Self-Hosting & Configuration
- Install via pip, npm, cargo, or Maven depending on your language
- Create a database by pointing to a directory path; files are managed automatically
- Import large graphs using the COPY FROM command with CSV or Parquet files
- Configure buffer pool size with the buffer_pool_size parameter for memory management
- Use the CLI shell (kuzu_shell) for interactive exploration and schema management
Key Features
- Cypher query language is familiar to users of Neo4j and other graph databases
- Worst-case optimal joins prevent performance cliffs on complex graph patterns
- Columnar and vectorized execution brings analytical database speed to graph queries
- Structured schema with typed node and relationship tables ensures data integrity
- Zero-copy integration with Apache Arrow and Pandas for data science workflows
Comparison with Similar Tools
- Neo4j — Neo4j is a client-server graph database; Kuzu is embeddable with columnar analytical performance
- DuckDB — DuckDB is an analytical SQL database; Kuzu is purpose-built for graph pattern matching and recursive queries
- CozoDB — CozoDB uses Datalog; Kuzu uses Cypher and worst-case optimal joins for graph-specific optimization
- SQLite — SQLite is a relational database; Kuzu handles graph traversals that would require complex recursive CTEs in SQL
- Amazon Neptune — Neptune is a managed cloud graph service; Kuzu is a free embeddable library with no infrastructure cost
FAQ
Q: Does Kuzu use Cypher or a custom query language? A: Kuzu uses the openCypher query language, the same language used by Neo4j, so existing Cypher knowledge transfers directly.

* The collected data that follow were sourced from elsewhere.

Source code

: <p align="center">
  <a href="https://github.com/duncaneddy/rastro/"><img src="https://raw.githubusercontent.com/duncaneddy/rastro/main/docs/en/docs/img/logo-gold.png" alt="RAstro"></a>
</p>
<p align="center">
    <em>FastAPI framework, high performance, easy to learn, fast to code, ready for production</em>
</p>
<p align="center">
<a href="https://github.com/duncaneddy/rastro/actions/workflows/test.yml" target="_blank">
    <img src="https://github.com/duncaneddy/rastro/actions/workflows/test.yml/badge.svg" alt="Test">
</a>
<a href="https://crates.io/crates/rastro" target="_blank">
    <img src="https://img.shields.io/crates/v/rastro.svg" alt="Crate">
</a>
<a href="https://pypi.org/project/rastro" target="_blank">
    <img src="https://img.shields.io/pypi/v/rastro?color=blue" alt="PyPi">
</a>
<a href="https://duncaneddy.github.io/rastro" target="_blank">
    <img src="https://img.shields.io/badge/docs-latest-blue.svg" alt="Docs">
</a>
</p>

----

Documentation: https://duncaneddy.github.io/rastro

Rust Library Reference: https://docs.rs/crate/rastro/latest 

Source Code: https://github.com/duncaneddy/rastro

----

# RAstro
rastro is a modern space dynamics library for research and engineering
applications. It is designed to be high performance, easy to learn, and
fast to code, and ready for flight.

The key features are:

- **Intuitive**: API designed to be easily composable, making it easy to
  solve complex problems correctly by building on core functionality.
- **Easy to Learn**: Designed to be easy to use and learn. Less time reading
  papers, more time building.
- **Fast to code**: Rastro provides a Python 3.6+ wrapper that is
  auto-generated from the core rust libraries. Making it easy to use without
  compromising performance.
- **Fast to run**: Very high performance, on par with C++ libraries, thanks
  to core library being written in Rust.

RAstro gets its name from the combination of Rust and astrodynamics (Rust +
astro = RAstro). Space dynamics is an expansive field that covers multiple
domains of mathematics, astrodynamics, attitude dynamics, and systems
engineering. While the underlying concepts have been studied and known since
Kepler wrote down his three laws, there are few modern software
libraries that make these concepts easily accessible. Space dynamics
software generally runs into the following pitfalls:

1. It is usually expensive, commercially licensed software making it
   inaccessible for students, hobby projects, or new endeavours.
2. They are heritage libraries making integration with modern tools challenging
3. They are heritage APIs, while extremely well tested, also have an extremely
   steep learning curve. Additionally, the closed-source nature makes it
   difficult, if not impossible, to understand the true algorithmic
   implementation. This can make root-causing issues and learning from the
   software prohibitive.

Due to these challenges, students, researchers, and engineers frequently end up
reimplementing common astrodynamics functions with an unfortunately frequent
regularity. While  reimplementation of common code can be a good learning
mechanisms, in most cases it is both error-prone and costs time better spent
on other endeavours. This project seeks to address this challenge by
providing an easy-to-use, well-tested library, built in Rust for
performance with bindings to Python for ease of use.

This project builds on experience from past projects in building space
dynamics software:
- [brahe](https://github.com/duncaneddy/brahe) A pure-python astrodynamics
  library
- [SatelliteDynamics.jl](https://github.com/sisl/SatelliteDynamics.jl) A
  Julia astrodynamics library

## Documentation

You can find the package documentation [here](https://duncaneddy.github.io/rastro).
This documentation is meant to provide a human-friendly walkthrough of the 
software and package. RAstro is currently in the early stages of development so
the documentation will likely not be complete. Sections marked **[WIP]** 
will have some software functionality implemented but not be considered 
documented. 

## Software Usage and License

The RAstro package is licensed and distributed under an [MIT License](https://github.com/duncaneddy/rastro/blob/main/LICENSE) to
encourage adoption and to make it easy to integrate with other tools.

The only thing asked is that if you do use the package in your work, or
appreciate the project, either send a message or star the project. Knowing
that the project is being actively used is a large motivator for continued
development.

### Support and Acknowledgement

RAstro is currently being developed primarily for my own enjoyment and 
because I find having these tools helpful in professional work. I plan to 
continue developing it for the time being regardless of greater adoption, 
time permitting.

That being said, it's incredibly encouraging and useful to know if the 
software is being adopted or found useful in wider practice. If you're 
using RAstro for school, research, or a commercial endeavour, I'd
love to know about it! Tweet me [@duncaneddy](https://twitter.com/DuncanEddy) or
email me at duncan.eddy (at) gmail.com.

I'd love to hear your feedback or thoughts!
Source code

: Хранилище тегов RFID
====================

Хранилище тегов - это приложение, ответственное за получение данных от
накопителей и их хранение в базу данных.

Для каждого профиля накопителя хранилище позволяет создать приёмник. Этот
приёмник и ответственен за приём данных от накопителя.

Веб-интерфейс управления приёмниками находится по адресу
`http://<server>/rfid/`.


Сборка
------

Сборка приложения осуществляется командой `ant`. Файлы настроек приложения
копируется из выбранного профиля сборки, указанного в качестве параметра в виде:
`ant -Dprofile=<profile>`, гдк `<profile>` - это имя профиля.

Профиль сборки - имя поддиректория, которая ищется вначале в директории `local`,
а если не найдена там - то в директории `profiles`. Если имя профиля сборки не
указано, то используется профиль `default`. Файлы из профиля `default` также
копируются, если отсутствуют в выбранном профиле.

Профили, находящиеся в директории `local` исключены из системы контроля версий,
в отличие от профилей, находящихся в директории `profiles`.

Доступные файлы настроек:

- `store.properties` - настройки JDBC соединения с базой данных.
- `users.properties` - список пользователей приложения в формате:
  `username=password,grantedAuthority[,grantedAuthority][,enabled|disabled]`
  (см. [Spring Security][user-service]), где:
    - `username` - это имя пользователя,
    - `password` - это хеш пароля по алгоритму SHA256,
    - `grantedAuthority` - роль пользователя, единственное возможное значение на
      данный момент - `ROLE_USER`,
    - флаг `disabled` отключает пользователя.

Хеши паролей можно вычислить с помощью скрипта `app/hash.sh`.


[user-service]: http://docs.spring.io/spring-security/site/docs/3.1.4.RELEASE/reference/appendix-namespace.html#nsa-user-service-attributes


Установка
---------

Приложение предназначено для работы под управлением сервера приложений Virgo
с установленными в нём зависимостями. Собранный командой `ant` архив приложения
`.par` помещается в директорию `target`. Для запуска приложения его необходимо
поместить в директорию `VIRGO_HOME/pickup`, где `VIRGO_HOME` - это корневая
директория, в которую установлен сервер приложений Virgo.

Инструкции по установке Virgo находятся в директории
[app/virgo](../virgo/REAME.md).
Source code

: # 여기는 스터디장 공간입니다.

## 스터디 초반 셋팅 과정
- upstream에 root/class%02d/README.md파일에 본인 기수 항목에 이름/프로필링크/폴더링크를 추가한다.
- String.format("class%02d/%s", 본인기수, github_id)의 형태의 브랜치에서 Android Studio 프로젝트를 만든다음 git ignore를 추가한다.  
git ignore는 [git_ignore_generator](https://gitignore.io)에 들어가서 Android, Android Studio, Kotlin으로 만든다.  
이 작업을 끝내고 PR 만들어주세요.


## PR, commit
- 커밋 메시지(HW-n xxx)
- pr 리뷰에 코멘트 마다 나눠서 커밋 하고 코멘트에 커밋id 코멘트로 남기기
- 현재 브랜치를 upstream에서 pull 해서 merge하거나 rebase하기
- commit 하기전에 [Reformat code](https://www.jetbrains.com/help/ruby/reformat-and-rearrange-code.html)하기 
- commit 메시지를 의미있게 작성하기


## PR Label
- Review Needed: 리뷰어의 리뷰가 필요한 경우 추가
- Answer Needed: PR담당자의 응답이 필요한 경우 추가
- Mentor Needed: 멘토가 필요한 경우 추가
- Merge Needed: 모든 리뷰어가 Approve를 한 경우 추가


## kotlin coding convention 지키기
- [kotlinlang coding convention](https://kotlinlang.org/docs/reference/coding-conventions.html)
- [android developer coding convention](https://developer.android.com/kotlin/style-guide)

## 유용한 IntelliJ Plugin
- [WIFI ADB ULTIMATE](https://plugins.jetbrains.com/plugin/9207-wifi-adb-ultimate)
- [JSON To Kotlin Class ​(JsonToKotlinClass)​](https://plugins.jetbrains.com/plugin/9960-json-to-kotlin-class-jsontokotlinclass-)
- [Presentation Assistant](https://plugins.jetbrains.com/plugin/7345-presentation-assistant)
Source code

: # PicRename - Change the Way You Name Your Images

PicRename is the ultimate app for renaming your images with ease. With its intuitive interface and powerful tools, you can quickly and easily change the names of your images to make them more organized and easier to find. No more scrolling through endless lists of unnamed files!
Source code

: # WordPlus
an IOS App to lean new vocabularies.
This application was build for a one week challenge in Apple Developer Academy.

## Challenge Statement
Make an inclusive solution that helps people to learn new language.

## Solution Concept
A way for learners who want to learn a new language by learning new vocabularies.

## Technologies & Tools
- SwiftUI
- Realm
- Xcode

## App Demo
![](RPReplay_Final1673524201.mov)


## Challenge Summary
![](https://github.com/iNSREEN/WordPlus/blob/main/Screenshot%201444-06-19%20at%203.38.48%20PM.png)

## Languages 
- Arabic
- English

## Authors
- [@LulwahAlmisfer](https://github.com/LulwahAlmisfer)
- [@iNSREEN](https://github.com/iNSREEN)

Q: Can Kuzu handle graphs that don't fit in memory? A: Yes. Kuzu uses disk-based storage with a buffer manager, so it can process graphs larger than available RAM.
Q: Is Kuzu suitable for transactional workloads? A: Kuzu supports ACID transactions, but it is optimized for analytical graph queries. For high-throughput OLTP, a server-based graph database may be more appropriate.
Q: Can I use Kuzu with GraphRAG or knowledge graph applications? A: Yes. Kuzu is well-suited for knowledge graph storage and retrieval, and integrates with LangChain and LlamaIndex for RAG pipelines.